ミリアは苛立っていた。
「あぁっ! もうっ!?」
彼女の振るう霊剣の刃は、キン、と軽い音を立てて弾かれる。
魔石人イケートゥムの、体表によって。
魔石人は防御の態勢すら取っていない。
その一方で、虹色に煌めく人型の魔石は無言で反撃してきた。
霊剣を振って、ミリアは必死にこれを弾き続ける。
「だぁあああ!?」
反撃を回避し、その勢いのまま後退するミリア。
何度目かの応酬だ。
万物を切り裂くであろう霊剣を用いたミリアの攻撃は、魔石人の煌めく体表に不動で弾かれてしまう。
だが今度はそこに、魔術が飛来した。
「マジックミサイルズ!」
「アンテ・マギア・ミッスィレ」
シリルの放った複数の魔力の飛翔体は、しかしイケートゥムの放った同様の飛翔体に迎撃、撃墜される。

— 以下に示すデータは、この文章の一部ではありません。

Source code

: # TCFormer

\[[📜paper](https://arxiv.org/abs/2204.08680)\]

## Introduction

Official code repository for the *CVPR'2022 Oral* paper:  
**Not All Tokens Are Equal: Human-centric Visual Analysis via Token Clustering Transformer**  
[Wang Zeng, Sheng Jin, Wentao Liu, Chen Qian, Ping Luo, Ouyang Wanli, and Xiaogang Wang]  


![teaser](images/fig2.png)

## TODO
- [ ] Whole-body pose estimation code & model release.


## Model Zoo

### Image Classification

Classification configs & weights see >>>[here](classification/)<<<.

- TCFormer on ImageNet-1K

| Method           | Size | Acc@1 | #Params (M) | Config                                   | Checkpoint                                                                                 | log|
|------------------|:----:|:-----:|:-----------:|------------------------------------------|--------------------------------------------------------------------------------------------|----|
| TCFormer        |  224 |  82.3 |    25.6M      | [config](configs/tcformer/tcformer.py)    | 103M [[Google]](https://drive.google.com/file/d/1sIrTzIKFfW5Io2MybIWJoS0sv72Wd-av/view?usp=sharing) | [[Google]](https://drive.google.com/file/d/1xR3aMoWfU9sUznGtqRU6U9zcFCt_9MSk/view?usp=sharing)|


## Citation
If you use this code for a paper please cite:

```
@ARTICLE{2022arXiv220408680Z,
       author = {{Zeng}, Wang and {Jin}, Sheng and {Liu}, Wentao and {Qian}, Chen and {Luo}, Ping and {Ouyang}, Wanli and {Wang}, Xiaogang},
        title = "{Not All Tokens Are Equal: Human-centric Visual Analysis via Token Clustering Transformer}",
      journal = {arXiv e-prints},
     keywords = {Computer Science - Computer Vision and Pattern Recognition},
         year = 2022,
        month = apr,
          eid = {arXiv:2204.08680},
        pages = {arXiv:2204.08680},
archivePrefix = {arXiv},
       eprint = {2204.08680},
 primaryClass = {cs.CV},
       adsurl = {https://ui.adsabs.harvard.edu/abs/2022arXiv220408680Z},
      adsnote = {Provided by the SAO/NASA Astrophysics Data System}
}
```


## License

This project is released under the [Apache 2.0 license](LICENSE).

そこに再びミリアが切り込むが、やはり霊剣は、鋭い音を立てて弾かれた。
「あーもう!」
ミリアは魔石人の鋭い手刀を回避しながら、疑問の形で不満を発した。
「何でこんなに硬いの!?」
(不明だ。だが先ほども今も、シリルの魔術は防御した。恐らく完全なる無敵ではあるまい)
ミルフィストラッセの分析は正しいように思えた。
ミリアはそれに応じ、魔法を準備する。
「だったら、サンダ――うわぁ!?」
それを阻もうとする鋭い一撃を、魔法を中断し、かろうじて霊剣で防いだ。
イケートゥムには彼女に魔法を使わせるつもりはないらしい。
霊剣の加護によって大幅なレベルアップを果たしつつあるミリアだが、それでもこの間合いで魔法を使おうとすると隙が生じるようだ。
霊剣が、声ならざる言葉で助言する。
(敵は積極的には魔法を使おうとしていない。
御辺の剣が本当に効かぬなら、そんなものは無視して魔法で範囲攻撃をすればよいものを、だ)
「あっ……えーと、つまり……!」
ミリアは思い至った。
(魔法相手には無敵じゃないし、魔法を使ってる間は、硬くなれない!
だからさっきボクが横から入った時は避けたんだ!)
それまでよりも、冴えた感覚。これも霊剣の加護というものか?
ミリアは霊剣で、再び魔石人に斬りかかった。
魔石人は動くことなく、体表でそれを受け止めるだろう。
そして、彼女の攻撃直後の隙に対し、反撃を行うはずだ。
だが、ミリアはそこで、レベルアップによって新たに得ていた呪文を唱えた。
「エンチャント・サンダー!」
ばちばちと、霊剣の刃から火花が散る。
雷の魔力が霊剣へと乗り移り、硬さ、鋭さとは異なる威力を付与したのだ。
雷属性を得た霊剣の刃。魔法攻撃は相殺防御していたイケートゥムに、通じるか?
「!!」
果たして、魔石人はこれを跳躍して回避した。
「マジックミサイルズッ!」
更に、再度シリルの魔術が飛来する。
イケートゥムを狙って飛来するそれらの魔術弾を、イケートゥムは両手両足を振り回して回避していく。
が、今度はそこを、ミリアが狙う番だった。
「うりゃあっ!!」
疾走、一太刀!
雷属性のこもった一撃が、イケートゥムを捉える。
だが、
「インカンターレ」
同様のことができるのか、魔石人は鋭い手刀に魔法を付与し、これを受け止めた。
やはり弾かれる霊剣。イケートゥムは四肢の全てを剣状に変化させ、更にそこへ魔法属性を付与したようだった。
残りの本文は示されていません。